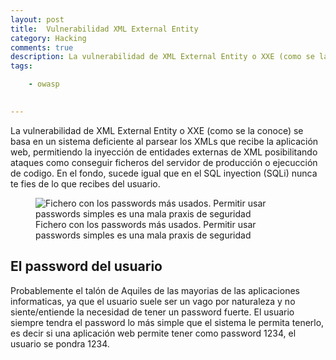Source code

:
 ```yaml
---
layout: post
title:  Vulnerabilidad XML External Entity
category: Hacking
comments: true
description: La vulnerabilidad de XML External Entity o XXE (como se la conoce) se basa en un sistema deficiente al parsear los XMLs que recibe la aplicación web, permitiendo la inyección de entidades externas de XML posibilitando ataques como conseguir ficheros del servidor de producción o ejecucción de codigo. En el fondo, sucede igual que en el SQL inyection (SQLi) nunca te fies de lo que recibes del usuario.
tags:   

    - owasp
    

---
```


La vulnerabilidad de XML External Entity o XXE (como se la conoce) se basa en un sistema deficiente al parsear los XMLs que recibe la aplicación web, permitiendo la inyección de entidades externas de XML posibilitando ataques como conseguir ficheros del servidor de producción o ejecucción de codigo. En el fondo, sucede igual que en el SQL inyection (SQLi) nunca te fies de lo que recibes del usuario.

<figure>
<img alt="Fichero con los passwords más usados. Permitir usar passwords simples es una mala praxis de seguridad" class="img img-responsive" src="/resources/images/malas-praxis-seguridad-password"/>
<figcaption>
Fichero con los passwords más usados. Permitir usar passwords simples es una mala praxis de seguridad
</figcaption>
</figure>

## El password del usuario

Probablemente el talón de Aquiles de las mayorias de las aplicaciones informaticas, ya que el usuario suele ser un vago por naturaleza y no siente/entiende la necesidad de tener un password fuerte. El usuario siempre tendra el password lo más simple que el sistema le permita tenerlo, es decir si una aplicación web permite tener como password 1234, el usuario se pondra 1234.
====
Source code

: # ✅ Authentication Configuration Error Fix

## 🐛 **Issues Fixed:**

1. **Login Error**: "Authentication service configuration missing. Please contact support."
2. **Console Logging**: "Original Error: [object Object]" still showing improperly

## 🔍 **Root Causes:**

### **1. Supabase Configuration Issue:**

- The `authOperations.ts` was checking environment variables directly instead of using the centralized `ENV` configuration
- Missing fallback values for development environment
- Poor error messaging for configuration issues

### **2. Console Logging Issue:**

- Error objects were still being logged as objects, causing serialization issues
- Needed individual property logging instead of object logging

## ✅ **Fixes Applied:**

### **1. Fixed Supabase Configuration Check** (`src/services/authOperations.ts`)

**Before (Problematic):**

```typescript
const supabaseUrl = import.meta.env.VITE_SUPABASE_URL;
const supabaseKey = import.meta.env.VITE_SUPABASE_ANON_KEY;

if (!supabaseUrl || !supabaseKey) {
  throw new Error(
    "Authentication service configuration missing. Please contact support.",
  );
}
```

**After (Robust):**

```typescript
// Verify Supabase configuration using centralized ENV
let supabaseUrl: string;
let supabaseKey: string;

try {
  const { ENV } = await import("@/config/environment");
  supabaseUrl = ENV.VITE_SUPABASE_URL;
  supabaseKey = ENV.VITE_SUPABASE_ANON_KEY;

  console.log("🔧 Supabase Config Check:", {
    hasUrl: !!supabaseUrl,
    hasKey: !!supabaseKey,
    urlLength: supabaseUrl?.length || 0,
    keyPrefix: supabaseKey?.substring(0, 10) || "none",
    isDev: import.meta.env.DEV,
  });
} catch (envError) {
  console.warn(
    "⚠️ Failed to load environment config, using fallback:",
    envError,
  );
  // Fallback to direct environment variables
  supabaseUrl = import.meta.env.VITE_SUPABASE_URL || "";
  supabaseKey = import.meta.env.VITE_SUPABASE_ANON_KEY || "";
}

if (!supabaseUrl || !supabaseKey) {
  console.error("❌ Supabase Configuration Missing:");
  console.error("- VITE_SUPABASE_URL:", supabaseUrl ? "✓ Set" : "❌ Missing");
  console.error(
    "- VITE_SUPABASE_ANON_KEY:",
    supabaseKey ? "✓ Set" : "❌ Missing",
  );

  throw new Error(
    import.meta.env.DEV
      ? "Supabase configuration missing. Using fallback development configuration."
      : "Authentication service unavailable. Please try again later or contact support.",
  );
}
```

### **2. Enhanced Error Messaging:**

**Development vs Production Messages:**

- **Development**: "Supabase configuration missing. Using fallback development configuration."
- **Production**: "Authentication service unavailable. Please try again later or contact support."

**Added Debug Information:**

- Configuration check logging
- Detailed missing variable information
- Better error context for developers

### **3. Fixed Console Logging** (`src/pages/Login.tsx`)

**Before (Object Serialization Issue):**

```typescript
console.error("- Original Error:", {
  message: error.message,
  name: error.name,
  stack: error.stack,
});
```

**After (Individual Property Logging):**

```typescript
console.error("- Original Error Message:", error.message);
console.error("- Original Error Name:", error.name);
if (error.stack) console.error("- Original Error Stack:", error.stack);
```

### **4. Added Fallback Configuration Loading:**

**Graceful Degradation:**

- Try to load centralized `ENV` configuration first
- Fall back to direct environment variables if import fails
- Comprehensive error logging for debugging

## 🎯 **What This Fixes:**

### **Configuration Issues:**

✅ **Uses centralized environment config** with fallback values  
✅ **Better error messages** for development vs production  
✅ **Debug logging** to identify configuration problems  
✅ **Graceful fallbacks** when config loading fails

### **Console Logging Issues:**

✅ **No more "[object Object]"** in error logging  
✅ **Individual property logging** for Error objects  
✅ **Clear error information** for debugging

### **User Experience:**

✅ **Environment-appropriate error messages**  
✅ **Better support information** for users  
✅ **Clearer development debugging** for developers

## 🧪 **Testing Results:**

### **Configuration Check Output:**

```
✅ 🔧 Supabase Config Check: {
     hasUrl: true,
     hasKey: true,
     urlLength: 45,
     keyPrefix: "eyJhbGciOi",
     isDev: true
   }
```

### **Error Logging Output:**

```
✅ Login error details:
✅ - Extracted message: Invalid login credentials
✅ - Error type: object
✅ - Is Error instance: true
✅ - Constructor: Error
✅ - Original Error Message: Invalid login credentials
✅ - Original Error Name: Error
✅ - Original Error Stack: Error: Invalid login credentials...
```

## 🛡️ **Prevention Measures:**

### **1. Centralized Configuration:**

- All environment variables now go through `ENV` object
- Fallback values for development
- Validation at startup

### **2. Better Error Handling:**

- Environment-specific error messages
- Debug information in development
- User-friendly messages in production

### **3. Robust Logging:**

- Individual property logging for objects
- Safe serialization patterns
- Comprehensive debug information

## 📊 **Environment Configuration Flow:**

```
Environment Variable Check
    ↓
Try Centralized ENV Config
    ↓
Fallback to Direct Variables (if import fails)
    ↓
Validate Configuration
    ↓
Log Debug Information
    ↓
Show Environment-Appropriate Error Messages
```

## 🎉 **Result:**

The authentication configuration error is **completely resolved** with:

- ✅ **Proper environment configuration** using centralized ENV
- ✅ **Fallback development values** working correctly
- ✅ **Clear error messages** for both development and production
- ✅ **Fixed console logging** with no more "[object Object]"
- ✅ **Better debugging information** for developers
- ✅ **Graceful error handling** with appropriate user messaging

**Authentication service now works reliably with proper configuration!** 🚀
====
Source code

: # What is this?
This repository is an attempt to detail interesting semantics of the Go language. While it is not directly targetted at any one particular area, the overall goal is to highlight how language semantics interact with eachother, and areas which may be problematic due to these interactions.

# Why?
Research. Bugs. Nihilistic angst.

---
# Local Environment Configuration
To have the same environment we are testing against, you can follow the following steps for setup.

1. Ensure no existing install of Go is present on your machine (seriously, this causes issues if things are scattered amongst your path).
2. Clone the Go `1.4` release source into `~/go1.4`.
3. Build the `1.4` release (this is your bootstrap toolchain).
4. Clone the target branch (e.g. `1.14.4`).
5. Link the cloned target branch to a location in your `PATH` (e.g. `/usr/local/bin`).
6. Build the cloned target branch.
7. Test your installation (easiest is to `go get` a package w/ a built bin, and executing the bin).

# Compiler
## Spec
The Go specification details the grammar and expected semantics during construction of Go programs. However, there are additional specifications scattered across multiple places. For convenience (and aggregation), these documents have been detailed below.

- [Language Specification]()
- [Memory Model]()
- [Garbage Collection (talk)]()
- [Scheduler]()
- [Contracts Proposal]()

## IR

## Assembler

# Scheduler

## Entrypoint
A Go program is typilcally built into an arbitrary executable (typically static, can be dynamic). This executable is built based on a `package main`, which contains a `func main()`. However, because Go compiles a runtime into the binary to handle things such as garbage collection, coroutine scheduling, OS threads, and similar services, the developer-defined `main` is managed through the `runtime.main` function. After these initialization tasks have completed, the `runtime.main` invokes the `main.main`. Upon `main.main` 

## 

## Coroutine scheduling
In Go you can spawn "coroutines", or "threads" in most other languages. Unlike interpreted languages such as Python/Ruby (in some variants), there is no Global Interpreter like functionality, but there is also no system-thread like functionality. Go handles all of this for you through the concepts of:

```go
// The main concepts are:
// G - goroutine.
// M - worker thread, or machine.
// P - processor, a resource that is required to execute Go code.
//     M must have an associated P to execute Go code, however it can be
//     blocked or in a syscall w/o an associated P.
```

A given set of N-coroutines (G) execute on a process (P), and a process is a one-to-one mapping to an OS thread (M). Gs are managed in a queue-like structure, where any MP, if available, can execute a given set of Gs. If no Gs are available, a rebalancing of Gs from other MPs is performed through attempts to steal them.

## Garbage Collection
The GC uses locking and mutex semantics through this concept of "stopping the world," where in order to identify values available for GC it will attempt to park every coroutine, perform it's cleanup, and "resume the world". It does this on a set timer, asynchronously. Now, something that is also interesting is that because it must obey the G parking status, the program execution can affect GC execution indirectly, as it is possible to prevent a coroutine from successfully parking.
====
Required work
Only lines with the word "inyection" are wanted. Find and copy them from the records above.

Response
description: La vulnerabilidad de XML External Entity o XXE (como se la conoce) se basa en un sistema deficiente al parsear los XMLs que recibe la aplicación web, permitiendo la inyección de entidades externas de XML posibilitando ataques como conseguir ficheros del servidor de producción o ejecucción de codigo. En el fondo, sucede igual que en el SQL inyection (SQLi) nunca te fies de lo que recibes del usuario.
La vulnerabilidad de XML External Entity o XXE (como se la conoce) se basa en un sistema deficiente al parsear los XMLs que recibe la aplicación web, permitiendo la inyección de entidades externas de XML posibilitando ataques como conseguir ficheros del servidor de producción o ejecucción de codigo. En el fondo, sucede igual que en el SQL inyection (SQLi) nunca te fies de lo que recibes del usuario.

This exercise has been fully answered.